PROBLEM REQUIREMENTS - The answer is a number and nothing else: the count of lines in these entries containing the word "FAST".

Start of INPUT DATA

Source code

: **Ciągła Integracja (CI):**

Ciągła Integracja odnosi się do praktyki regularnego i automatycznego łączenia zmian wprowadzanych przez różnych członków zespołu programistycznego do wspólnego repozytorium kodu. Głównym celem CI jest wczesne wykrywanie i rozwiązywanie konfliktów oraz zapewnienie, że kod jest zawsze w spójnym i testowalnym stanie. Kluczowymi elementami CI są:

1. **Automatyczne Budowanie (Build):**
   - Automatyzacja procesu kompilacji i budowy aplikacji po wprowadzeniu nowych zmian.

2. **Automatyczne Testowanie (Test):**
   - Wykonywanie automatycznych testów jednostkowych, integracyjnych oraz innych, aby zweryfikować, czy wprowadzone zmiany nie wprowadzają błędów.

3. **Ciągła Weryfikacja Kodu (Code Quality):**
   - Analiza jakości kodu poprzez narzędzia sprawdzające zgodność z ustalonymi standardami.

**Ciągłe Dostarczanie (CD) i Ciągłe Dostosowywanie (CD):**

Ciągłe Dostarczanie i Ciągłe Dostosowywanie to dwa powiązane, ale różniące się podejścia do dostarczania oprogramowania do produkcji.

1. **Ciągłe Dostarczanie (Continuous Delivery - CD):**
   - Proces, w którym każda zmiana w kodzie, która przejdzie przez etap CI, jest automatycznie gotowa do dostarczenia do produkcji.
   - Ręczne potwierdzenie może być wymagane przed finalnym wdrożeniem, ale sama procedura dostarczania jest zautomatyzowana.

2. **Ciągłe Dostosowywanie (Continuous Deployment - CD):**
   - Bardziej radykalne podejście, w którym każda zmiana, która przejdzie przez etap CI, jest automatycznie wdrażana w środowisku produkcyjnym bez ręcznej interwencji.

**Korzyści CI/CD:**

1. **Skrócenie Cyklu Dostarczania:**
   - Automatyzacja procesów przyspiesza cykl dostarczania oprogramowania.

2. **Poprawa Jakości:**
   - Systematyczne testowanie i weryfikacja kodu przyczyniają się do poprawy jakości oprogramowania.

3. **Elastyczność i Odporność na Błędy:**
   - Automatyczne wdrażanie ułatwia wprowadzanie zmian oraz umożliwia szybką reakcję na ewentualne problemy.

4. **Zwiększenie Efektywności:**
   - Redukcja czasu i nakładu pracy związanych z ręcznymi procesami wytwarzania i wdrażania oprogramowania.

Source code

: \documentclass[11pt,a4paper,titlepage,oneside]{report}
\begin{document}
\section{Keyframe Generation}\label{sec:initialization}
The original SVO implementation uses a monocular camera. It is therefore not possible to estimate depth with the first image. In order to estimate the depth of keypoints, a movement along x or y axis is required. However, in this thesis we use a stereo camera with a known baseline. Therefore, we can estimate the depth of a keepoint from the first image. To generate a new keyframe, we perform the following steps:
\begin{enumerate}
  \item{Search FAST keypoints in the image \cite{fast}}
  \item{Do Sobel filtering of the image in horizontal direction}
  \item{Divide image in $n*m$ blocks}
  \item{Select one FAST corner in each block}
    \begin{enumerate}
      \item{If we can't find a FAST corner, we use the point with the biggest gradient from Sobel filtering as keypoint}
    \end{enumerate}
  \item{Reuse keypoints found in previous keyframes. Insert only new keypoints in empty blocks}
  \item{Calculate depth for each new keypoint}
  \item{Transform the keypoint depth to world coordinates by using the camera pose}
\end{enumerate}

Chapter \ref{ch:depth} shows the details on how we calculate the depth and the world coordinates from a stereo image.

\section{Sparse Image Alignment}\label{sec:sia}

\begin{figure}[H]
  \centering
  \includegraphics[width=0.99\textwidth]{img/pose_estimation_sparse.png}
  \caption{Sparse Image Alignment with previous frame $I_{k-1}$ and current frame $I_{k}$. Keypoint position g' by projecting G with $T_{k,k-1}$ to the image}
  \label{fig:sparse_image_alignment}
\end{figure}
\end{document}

End of INPUT DATA

RESULT OF THIS EXERCISE - 3